There is one more trick we applied in the test framework to be able to run the upstream SPIR-V dependent test cases against the Vulkan SC Validation Layers. The upstream test cases were written for Vulkan, therefore they use shader modules and on-demand pipeline creation. In order to translate these into Vulkan SC API calls, we had to create internal container objects for the shader modules, and create pipeline caches built from those, on demand.
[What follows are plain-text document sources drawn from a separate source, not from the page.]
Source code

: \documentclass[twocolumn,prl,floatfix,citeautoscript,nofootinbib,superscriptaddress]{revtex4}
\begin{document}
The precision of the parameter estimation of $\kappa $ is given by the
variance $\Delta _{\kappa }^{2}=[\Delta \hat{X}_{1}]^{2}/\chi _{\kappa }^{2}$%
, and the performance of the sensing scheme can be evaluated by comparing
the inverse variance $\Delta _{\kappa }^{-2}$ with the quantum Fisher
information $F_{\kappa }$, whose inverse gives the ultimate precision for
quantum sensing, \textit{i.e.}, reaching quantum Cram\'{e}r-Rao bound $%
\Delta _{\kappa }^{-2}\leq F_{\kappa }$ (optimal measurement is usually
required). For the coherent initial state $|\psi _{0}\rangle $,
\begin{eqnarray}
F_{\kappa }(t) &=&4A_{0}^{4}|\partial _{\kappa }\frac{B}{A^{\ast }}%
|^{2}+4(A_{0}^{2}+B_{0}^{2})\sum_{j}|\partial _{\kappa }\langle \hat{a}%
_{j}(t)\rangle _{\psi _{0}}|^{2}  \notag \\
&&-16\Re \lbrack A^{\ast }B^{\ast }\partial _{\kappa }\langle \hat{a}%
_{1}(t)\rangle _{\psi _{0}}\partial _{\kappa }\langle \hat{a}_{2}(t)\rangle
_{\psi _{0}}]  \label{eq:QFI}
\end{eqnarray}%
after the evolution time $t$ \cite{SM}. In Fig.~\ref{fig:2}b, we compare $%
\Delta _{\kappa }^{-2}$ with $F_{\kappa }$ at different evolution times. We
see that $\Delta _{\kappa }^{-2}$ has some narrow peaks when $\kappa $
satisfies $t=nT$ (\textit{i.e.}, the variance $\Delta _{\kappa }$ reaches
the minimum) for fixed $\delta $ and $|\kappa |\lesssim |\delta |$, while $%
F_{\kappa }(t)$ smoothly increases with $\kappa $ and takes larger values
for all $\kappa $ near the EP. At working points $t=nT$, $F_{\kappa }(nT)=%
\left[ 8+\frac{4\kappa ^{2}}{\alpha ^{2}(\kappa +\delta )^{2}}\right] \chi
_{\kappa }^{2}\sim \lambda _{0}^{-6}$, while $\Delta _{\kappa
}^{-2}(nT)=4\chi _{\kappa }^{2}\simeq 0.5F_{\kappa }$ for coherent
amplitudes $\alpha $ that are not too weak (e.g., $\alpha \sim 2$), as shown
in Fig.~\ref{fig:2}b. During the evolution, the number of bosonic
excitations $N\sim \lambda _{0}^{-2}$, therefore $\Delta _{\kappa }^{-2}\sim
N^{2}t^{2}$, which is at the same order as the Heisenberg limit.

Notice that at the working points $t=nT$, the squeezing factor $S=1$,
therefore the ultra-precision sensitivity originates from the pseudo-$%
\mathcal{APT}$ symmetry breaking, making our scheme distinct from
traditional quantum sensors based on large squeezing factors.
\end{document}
As shown in the diagram above, this required us to ignore valid usage clauses disallowing the creation of pipeline caches with pipeline cache data that was not specified at the time the device was created. However, we can safely do that here, because we are only testing with the Mock ICD, and the tests are not supposed to work on a real Vulkan SC driver implementation. After all, we are testing the Vulkan SC Validation Layers here, not drivers, and this trick allowed us to further increase our test coverage without having to replicate hundreds of existing upstream test cases downstream.
Summary
The Vulkan SC Ecosystem has come a long way since the first prototypes released in 2022. The Vulkan SC Validation Layers, in particular, transformed from a limited functionality prototype into a fully featured and thoroughly tested component that is ready for prime time use. Most importantly, we now have a set of efficiently maintainable ecosystem components that can be extended with additional Vulkan SC specific capabilities while also leveraging all the upstream efforts going into the Vulkan Ecosystem.
You can find the individual ecosystem components in the following repositories:
- VulkanSC-Headers – official API headers and combined header generation tooling
- VulkanSC-Utility-Libraries – utilities used by the ecosystem components that are also available for application use
- VulkanSC-Loader – ICD loader
- VulkanSC-Tools –
vulkanscinfo
command line tool, the mock ICD, and the device simulation layer - VulkanSC-ValidationLayers – validation layers
We are very proud that the Vulkan SC Working Group trusted us with taking on this project and giving us the opportunity to rebuild the Vulkan SC Ecosystem on a new, solid foundation, and we’re looking forward to sharing more news about the ongoing evolution of the Vulkan SC Ecosystem in the future.